Task requirements: Look below for the line with "2015/10/25 00:00 提问；". Extract that line and each one after it through the last, word for word.

Records for this task:
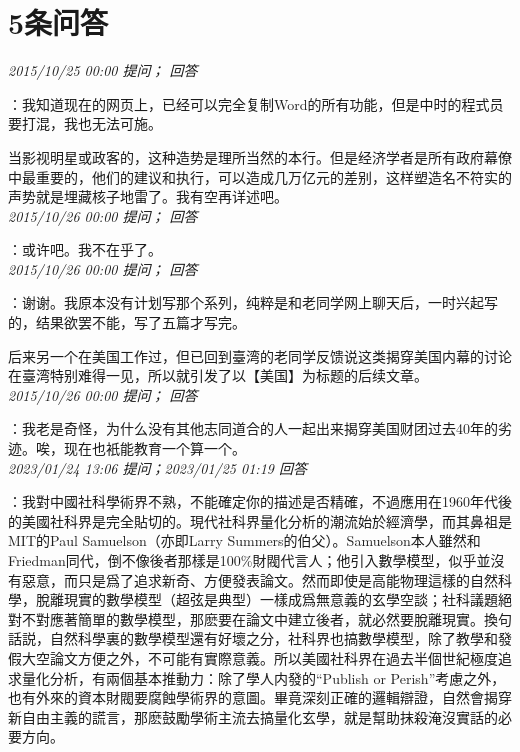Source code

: \documentclass[twocolumn]{ctexart}
\begin{document}
\section{5条问答}

\textit{\hfill\noindent\small 2015/10/25 00:00 提问； 回答}

：我知道现在的网页上，已经可以完全复制Word的所有功能，但是中时的程式员要打混，我也无法可施。

当影视明星或政客的，这种造势是理所当然的本行。但是经济学者是所有政府幕僚中最重要的，他们的建议和执行，可以造成几万亿元的差别，这样塑造名不符实的声势就是埋藏核子地雷了。我有空再详述吧。\\

\textit{\hfill\noindent\small 2015/10/26 00:00 提问； 回答}

：或许吧。我不在乎了。\\

\textit{\hfill\noindent\small 2015/10/26 00:00 提问； 回答}

：谢谢。我原本没有计划写那个系列，纯粹是和老同学网上聊天后，一时兴起写的，结果欲罢不能，写了五篇才写完。

后来另一个在美国工作过，但已回到臺湾的老同学反馈说这类揭穿美国内幕的讨论在臺湾特别难得一见，所以就引发了以【美国】为标题的后续文章。\\

\textit{\hfill\noindent\small 2015/10/26 00:00 提问； 回答}

：我老是奇怪，为什么没有其他志同道合的人一起出来揭穿美国财团过去40年的劣迹。唉，现在也衹能教育一个算一个。\\

\textit{\hfill\noindent\small 2023/01/24 13:06 提问；2023/01/25 01:19 回答}

：我對中國社科學術界不熟，不能確定你的描述是否精確，不過應用在1960年代後的美國社科界是完全貼切的。現代社科界量化分析的潮流始於經濟學，而其鼻祖是MIT的Paul Samuelson（亦即Larry Summers的伯父）。Samuelson本人雖然和Friedman同代，倒不像後者那樣是100\%財閥代言人；他引入數學模型，似乎並沒有惡意，而只是爲了追求新奇、方便發表論文。然而即使是高能物理這樣的自然科學，脫離現實的數學模型（超弦是典型）一樣成爲無意義的玄學空談；社科議題絕對不對應著簡單的數學模型，那麽要在論文中建立後者，就必然要脫離現實。換句話説，自然科學裏的數學模型還有好壞之分，社科界也搞數學模型，除了教學和發假大空論文方便之外，不可能有實際意義。所以美國社科界在過去半個世紀極度追求量化分析，有兩個基本推動力：除了學人内發的“Publish or Perish”考慮之外，也有外來的資本財閥要腐蝕學術界的意圖。畢竟深刻正確的邏輯辯證，自然會揭穿新自由主義的謊言，那麽鼓勵學術主流去搞量化玄學，就是幫助抹殺淹沒實話的必要方向。
\end{document}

Solution to the problem:
\textit{\hfill\noindent\small 2015/10/25 00:00 提问； 回答}

：我知道现在的网页上，已经可以完全复制Word的所有功能，但是中时的程式员要打混，我也无法可施。

当影视明星或政客的，这种造势是理所当然的本行。但是经济学者是所有政府幕僚中最重要的，他们的建议和执行，可以造成几万亿元的差别，这样塑造名不符实的声势就是埋藏核子地雷了。我有空再详述吧。\\

\textit{\hfill\noindent\small 2015/10/26 00:00 提问； 回答}

：或许吧。我不在乎了。\\

\textit{\hfill\noindent\small 2015/10/26 00:00 提问； 回答}

：谢谢。我原本没有计划写那个系列，纯粹是和老同学网上聊天后，一时兴起写的，结果欲罢不能，写了五篇才写完。

后来另一个在美国工作过，但已回到臺湾的老同学反馈说这类揭穿美国内幕的讨论在臺湾特别难得一见，所以就引发了以【美国】为标题的后续文章。\\

\textit{\hfill\noindent\small 2015/10/26 00:00 提问； 回答}

：我老是奇怪，为什么没有其他志同道合的人一起出来揭穿美国财团过去40年的劣迹。唉，现在也衹能教育一个算一个。\\

\textit{\hfill\noindent\small 2023/01/24 13:06 提问；2023/01/25 01:19 回答}

：我對中國社科學術界不熟，不能確定你的描述是否精確，不過應用在1960年代後的美國社科界是完全貼切的。現代社科界量化分析的潮流始於經濟學，而其鼻祖是MIT的Paul Samuelson（亦即Larry Summers的伯父）。Samuelson本人雖然和Friedman同代，倒不像後者那樣是100\%財閥代言人；他引入數學模型，似乎並沒有惡意，而只是爲了追求新奇、方便發表論文。然而即使是高能物理這樣的自然科學，脫離現實的數學模型（超弦是典型）一樣成爲無意義的玄學空談；社科議題絕對不對應著簡單的數學模型，那麽要在論文中建立後者，就必然要脫離現實。換句話説，自然科學裏的數學模型還有好壞之分，社科界也搞數學模型，除了教學和發假大空論文方便之外，不可能有實際意義。所以美國社科界在過去半個世紀極度追求量化分析，有兩個基本推動力：除了學人内發的“Publish or Perish”考慮之外，也有外來的資本財閥要腐蝕學術界的意圖。畢竟深刻正確的邏輯辯證，自然會揭穿新自由主義的謊言，那麽鼓勵學術主流去搞量化玄學，就是幫助抹殺淹沒實話的必要方向。
\end{document}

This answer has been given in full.